SEPTA union president Willie Brown said the authority is moving in the right direction with testing, but the agreement itself is not a big step.

“We did something that we could live with,” Brown said. “And if they carry through the actions we agreed to then we should be able to survive this thing.”

Brown said the union is focused on enforcing the agreement and is in the process of setting up a line of communication for both workers and riders if they have any SEPTA-related issues.  The union also wants to create a better system for tracking the virus’ spread.

“I’m still concerned about people tracing who has the virus or who had the virus and going from there,” he said. “That’s my biggest concern and that’s what I hope we accomplish more than anything else.”

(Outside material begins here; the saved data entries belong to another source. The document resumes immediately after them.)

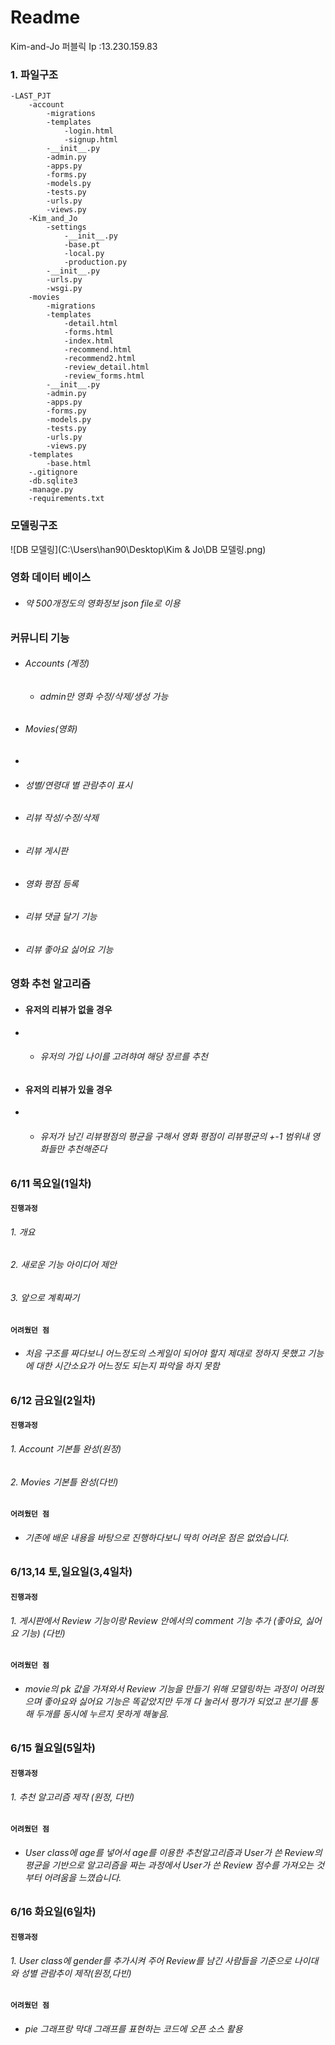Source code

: # Readme

Kim-and-Jo  퍼블릭 Ip :13.230.159.83



### 1. 파일구조

```
-LAST_PJT
	-account
		-migrations
		-templates
			-login.html
			-signup.html
		-__init__.py
		-admin.py
		-apps.py
		-forms.py
		-models.py
		-tests.py
		-urls.py
		-views.py
	-Kim_and_Jo
		-settings
			-__init__.py
			-base.pt
			-local.py
			-production.py
		-__init__.py
		-urls.py
		-wsgi.py
	-movies
		-migrations
		-templates
			-detail.html
			-forms.html
			-index.html
			-recommend.html
			-recommend2.html
			-review_detail.html
			-review_forms.html
		-__init__.py
		-admin.py
		-apps.py
		-forms.py
		-models.py
		-tests.py
		-urls.py
		-views.py
	-templates
		-base.html
	-.gitignore
	-db.sqlite3
	-manage.py
	-requirements.txt
```



### 모델링구조



![DB 모델링](C:\Users\han90\Desktop\Kim & Jo\DB 모델링.png)



### 영화 데이터 베이스

- ###### 약 500개정도의 영화정보 json file로 이용

###### 

### 커뮤니티 기능

- ###### Accounts (계정)

  - ###### admin만 영화 수정/삭제/생성 가능

  

- ###### Movies(영화)

- 

  - ###### 성별/연령대 별 관람추이 표시

  - ###### 리뷰 작성/수정/삭제

  - ###### 리뷰 게시판

  - ###### 영화 평점 등록

  - ###### 리뷰 댓글 달기 기능

  - ###### 리뷰 좋아요 싫어요 기능

### 영화 추천 알고리즘

- #### 유저의 리뷰가 없을 경우 

- - ###### 유저의 가입 나이를 고려햐여 해당 장르를 추천

- #### 유저의 리뷰가 있을 경우 

- - ###### 유저가 남긴 리뷰평점의 평균을 구해서 영화 평점이 리뷰평균의 +-1 범위내 영화들만 추천해준다



### 6/11 목요일(1일차)

#### `진행과정`

###### 1. 개요

###### 2. 새로운 기능 아이디어 제안

###### 3. 앞으로 계획짜기

#### `어려웠던 점`

- ###### 처음 구조를 짜다보니 어느정도의 스케일이 되어야 할지 제대로 정하지 못했고 기능에 대한 시간소요가 어느정도 되는지 파악을 하지 못함



### 6/12 금요일(2일차)

#### `진행과정`

###### 1. Account 기본틀 완성(원정)

###### 2. Movies 기본틀 완성(다빈)

#### `어려웠던 점`

- ###### 기존에 배운 내용을 바탕으로 진행하다보니 딱히 어려운 점은 없었습니다.





### 6/13,14 토,일요일(3,4일차)

#### `진행과정`

###### 1. 게시판에서 Review 기능이랑 Review 안에서의 comment 기능 추가 (좋아요, 싫어요 기능) (다빈)

#### `어려웠던 점`

- ###### movie의 pk 값을 가져와서 Review 기능을 만들기 위해 모델링하는 과정이 어려웠으며 좋아요와 싫어요 기능은 똑같았지만 두개 다 눌러서 평가가 되었고 분기를 통해 두개를 동시에 누르지 못하게 해놓음.

### 6/15 월요일(5일차)

#### `진행과정`

###### 1. 추천 알고리즘 제작 (원정, 다빈)

#### `어려웠던 점`

- ###### User class에 age를 넣어서 age를 이용한 추천알고리즘과 User가 쓴 Review의 평균을 기반으로 알고리즘을 짜는 과정에서 User가 쓴 Review 점수를 가져오는 것부터 어려움을 느꼈습니다.



### 6/16 화요일(6일차)

#### `진행과정`

###### 1. User class에 gender를 추가시켜 주어 Review를 남긴 사람들을 기준으로 나이대와 성별 관람추이 제작(원정,다빈)

#### `어려웠던 점`

- ###### pie 그래프랑 막대 그래프를 표현하는 코드에 오픈 소스 활용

In addition to the testing procedures, SEPTA agreed to institute a more rigorous cleaning schedule, requiring workers to wipe down vehicles, equipment and facilities’ surfaces with disinfectant every two hours. SEPTA facilities where multiple workers have tested positive for COVID-19 are being sterilized as well.

SEPTA also relaxed the rules governing sick leave and benefits, making it easier for workers to stay home as needed without disciplinary action. Those who test positive for the novel coronavirus and those they’ve been in contact with will receive full pay. High-risk employees are now permitted to take sick leave even if they are not sick.

The agreement between SEPTA management and TWU came after Mayor Jim Kenney stepped in and asked union president Willie Brown to hold off on the job action planned for last Thursday. The disruption to transit “would jeopardize many lives,” said city spokesperson Kelly Cofrancisco.

Kenney confirmed the two sides resolved this issue sometime before or during the weekend. The mayor said he appreciates the union’s willingness to work toward an agreement without taking the action.

“Health care workers and other essential staff are relying on SEPTA more than ever and it’s critical that we work together to ensure public transportation is accessible to those who need it,” said Kenney.

SEPTA’s workforce is down by about 20%, according to Busch. Positive coronavirus cases among SEPTA workers have passed 220 and the authority suffered its fifth fatality this week with the death of Yolanda Woodberry, a bus operator out of Frankford depot. Woodberry worked for SEPTA for 17 years.

Busch said SEPTA and the union remain in talks about death benefits for the families of fallen employees.

TWU wants a $500,000 death benefit for all workers who die as a result of the coronavirus. New York transit workers won a similar benefit earlier this month.